Dataset content -
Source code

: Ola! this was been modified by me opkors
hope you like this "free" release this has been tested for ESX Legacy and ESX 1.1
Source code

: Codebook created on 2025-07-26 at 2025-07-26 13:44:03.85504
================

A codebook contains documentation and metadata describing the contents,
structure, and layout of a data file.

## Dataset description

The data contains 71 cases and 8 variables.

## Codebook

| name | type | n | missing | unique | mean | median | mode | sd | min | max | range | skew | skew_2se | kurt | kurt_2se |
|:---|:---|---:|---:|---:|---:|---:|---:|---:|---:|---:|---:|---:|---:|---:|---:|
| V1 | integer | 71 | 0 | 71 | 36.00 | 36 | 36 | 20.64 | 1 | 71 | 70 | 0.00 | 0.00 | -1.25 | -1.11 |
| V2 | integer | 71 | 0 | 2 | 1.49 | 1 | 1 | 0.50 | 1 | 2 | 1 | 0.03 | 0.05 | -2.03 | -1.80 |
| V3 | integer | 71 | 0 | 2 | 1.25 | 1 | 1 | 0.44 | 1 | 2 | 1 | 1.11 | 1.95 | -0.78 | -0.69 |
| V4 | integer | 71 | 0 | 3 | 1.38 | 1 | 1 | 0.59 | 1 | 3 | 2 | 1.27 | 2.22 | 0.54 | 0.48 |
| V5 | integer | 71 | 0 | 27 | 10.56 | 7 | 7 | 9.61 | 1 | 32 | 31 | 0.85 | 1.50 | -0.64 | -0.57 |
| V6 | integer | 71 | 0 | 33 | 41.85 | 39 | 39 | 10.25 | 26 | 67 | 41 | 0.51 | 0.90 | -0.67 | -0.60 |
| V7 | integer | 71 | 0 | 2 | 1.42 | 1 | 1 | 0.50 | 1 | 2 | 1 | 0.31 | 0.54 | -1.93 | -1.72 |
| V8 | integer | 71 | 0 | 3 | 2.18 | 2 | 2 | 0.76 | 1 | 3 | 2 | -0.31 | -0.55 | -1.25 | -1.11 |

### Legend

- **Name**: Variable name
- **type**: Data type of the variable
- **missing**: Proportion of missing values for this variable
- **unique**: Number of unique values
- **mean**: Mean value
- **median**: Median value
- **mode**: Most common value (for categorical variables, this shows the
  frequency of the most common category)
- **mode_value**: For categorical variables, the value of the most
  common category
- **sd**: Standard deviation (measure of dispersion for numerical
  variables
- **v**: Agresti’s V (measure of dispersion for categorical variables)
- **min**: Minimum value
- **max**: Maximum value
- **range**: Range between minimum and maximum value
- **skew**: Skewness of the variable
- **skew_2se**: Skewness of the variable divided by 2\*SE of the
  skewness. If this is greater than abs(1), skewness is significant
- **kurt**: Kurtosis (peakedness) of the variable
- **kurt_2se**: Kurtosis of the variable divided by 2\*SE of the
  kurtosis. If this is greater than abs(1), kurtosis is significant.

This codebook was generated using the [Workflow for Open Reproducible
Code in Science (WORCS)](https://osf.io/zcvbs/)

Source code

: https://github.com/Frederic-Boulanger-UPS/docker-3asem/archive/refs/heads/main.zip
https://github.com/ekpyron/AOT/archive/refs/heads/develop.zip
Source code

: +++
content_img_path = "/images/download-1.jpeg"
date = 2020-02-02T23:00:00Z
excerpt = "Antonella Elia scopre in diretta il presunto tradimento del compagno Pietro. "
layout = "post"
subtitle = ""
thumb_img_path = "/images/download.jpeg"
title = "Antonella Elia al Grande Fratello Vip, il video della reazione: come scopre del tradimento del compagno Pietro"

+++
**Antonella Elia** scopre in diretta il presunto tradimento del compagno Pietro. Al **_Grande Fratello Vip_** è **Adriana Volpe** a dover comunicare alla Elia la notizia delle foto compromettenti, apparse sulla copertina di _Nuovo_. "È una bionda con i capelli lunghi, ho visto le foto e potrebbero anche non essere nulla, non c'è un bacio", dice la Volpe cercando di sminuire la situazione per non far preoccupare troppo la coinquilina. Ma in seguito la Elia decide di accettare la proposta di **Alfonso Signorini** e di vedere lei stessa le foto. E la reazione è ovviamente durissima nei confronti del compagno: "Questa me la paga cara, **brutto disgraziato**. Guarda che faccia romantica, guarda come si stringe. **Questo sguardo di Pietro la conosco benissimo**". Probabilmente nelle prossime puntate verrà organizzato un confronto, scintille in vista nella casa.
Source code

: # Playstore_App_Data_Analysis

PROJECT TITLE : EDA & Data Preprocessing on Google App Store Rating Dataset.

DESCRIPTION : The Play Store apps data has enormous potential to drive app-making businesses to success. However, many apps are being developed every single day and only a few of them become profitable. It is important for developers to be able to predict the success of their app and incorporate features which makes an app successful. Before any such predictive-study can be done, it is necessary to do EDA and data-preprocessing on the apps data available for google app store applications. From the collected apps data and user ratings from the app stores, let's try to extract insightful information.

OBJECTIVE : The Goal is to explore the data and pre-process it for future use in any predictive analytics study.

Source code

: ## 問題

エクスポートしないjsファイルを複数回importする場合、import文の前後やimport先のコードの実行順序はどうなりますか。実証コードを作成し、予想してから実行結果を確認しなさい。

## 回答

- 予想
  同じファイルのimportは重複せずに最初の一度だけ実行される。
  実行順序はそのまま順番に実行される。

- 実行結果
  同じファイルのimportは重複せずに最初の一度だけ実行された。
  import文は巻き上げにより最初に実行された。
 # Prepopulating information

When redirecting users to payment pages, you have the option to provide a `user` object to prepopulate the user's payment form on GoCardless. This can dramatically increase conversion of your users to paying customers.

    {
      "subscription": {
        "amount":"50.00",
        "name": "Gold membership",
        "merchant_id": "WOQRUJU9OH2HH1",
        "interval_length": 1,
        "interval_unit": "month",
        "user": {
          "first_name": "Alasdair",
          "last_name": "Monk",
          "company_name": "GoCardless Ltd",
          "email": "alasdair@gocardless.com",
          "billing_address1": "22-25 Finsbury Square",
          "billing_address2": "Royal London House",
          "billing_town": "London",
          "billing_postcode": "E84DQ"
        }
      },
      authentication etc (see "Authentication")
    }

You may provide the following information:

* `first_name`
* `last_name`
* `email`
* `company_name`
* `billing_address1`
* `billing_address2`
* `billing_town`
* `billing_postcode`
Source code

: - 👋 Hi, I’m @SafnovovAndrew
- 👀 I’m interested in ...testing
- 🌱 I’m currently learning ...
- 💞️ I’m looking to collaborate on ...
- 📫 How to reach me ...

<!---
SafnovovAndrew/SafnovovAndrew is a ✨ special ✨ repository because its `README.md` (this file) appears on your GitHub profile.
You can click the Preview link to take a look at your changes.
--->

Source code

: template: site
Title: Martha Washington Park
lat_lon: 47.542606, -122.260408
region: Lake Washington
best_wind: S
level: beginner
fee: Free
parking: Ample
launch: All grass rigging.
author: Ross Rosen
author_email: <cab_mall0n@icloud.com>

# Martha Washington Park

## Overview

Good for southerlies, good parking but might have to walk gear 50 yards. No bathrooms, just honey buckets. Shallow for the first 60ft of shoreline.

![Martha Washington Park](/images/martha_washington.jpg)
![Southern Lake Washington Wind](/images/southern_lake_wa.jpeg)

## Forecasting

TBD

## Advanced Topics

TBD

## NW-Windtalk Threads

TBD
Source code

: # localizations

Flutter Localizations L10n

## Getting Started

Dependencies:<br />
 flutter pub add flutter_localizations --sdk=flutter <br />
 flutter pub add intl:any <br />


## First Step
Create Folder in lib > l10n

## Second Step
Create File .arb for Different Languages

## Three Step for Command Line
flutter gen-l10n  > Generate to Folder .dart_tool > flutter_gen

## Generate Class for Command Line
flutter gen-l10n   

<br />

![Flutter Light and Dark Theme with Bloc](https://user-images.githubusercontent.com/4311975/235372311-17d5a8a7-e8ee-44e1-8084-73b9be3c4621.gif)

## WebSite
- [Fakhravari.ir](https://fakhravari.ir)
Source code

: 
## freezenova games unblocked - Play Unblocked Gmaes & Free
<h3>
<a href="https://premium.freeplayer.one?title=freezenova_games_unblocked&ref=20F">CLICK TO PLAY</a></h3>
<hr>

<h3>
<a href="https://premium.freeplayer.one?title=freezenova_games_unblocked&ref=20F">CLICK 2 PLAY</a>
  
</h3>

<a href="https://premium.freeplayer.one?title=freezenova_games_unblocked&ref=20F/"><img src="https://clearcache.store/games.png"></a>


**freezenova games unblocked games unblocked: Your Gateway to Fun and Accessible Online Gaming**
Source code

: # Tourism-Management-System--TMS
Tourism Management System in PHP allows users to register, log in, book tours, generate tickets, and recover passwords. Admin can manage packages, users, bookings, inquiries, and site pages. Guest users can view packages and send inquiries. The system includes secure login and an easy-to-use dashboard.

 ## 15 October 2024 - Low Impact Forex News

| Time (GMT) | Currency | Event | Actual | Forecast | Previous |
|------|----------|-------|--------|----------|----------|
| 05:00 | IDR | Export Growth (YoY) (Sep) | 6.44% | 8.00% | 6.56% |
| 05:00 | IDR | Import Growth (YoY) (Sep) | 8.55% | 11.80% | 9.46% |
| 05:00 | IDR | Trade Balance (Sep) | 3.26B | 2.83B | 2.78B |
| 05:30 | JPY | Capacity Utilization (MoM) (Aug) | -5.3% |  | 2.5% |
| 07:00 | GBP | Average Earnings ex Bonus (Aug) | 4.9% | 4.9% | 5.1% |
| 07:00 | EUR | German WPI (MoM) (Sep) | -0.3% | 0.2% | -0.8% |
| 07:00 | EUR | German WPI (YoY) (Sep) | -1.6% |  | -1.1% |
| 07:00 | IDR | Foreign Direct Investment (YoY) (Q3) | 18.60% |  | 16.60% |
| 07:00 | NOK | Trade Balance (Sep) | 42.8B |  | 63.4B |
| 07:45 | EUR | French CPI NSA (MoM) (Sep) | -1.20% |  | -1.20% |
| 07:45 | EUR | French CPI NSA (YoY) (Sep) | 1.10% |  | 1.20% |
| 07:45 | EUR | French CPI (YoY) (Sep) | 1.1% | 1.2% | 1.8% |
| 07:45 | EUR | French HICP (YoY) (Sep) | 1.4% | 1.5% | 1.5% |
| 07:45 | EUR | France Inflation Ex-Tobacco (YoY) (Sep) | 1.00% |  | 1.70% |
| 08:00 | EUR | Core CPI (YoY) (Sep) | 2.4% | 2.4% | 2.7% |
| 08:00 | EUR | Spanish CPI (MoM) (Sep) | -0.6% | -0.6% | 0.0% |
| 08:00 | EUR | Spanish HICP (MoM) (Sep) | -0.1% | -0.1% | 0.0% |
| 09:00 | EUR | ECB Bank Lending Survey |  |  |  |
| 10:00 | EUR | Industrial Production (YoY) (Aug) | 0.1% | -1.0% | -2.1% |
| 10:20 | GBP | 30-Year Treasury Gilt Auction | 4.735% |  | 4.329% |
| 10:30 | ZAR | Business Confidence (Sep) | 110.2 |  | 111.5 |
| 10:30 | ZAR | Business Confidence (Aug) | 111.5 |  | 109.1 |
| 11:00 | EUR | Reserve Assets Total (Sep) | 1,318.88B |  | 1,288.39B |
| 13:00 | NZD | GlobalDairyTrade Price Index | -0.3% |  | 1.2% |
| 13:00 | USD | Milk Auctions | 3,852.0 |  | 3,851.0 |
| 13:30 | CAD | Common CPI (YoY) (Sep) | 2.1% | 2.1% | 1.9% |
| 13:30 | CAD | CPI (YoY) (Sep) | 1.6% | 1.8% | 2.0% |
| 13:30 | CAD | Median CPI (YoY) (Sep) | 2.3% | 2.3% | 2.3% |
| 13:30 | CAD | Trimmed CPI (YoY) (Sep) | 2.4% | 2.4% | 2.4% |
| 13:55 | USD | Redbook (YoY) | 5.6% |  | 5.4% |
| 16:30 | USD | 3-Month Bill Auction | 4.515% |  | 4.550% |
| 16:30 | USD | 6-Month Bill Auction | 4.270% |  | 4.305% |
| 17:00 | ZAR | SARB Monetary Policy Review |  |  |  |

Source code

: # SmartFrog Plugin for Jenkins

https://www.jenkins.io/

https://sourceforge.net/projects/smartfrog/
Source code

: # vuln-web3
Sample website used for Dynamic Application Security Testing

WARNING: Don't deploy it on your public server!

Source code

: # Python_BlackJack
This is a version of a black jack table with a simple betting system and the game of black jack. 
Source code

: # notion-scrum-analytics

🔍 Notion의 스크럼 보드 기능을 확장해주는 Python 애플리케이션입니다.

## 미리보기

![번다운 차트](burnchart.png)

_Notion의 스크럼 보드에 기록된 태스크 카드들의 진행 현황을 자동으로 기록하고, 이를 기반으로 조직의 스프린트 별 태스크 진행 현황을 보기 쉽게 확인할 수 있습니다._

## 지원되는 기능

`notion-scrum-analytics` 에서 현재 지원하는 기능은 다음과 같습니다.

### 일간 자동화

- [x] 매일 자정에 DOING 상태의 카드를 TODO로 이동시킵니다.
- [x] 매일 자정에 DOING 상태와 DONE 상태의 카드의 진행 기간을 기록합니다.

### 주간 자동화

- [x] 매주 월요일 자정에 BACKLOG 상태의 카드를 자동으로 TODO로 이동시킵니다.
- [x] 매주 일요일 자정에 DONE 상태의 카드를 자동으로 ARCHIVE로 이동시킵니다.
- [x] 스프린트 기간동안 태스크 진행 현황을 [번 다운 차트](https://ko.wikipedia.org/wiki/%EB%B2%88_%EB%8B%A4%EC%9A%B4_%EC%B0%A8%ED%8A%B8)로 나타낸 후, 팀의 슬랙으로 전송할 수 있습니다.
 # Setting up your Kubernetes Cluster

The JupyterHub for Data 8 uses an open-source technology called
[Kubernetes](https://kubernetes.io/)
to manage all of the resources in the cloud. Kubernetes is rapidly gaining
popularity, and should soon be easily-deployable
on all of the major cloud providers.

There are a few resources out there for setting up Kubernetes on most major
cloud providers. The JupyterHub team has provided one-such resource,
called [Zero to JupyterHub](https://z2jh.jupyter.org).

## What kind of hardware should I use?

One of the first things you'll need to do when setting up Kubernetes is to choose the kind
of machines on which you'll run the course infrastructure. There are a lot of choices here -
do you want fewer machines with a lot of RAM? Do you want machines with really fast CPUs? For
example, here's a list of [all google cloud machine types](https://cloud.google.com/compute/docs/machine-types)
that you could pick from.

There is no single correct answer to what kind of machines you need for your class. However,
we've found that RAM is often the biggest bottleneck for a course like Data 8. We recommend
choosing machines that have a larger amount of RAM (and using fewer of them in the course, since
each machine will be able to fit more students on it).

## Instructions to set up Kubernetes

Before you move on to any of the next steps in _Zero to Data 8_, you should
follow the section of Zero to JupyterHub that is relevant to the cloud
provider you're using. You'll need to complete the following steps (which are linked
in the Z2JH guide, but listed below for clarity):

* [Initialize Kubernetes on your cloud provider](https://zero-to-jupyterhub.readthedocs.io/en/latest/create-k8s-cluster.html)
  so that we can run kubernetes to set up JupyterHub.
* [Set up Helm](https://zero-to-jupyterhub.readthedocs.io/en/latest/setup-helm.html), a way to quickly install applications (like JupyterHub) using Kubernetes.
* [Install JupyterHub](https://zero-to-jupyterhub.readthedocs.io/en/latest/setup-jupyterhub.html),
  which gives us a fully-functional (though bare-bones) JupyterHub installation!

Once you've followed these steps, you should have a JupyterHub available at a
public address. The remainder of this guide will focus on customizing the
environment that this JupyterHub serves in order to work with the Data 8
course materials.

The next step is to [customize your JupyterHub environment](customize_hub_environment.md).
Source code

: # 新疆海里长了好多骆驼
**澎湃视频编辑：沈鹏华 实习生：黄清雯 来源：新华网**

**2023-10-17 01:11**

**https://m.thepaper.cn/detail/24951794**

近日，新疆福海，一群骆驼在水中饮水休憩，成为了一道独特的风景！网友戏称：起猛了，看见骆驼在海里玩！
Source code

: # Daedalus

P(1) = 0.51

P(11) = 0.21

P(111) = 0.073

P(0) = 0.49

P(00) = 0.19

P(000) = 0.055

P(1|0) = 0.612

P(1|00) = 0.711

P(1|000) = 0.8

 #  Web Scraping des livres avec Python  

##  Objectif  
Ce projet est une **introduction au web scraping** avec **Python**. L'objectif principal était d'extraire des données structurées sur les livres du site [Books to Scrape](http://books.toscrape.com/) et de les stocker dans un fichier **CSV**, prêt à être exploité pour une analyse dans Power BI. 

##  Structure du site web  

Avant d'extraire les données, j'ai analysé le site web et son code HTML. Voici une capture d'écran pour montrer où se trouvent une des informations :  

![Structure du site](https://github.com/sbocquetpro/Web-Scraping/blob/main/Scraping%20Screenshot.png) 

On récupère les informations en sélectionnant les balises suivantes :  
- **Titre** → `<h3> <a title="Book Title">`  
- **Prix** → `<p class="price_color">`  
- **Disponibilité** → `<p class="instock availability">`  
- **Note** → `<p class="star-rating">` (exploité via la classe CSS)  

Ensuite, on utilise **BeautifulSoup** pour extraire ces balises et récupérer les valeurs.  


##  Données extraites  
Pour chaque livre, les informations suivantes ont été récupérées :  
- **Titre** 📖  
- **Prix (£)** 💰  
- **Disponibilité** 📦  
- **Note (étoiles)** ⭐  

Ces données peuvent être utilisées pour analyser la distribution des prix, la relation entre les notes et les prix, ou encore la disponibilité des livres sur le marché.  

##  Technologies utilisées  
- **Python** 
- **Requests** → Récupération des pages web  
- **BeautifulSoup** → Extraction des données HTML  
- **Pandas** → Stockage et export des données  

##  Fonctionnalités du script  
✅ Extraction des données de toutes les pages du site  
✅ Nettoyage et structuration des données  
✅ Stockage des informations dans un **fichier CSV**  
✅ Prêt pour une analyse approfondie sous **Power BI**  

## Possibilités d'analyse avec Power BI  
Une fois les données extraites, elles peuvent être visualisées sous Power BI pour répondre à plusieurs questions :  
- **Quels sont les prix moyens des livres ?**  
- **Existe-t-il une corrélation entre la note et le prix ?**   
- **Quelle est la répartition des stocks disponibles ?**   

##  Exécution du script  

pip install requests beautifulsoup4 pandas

Your task - Could you write out exactly the lines above, starting at the first one and ending with the line that has "-2.03 | -1.80 |"?

Result -
Source code

: Ola! this was been modified by me opkors
hope you like this "free" release this has been tested for ESX Legacy and ESX 1.1
Source code

: Codebook created on 2025-07-26 at 2025-07-26 13:44:03.85504
================

A codebook contains documentation and metadata describing the contents,
structure, and layout of a data file.

## Dataset description

The data contains 71 cases and 8 variables.

## Codebook

| name | type | n | missing | unique | mean | median | mode | sd | min | max | range | skew | skew_2se | kurt | kurt_2se |
|:---|:---|---:|---:|---:|---:|---:|---:|---:|---:|---:|---:|---:|---:|---:|---:|
| V1 | integer | 71 | 0 | 71 | 36.00 | 36 | 36 | 20.64 | 1 | 71 | 70 | 0.00 | 0.00 | -1.25 | -1.11 |
| V2 | integer | 71 | 0 | 2 | 1.49 | 1 | 1 | 0.50 | 1 | 2 | 1 | 0.03 | 0.05 | -2.03 | -1.80 |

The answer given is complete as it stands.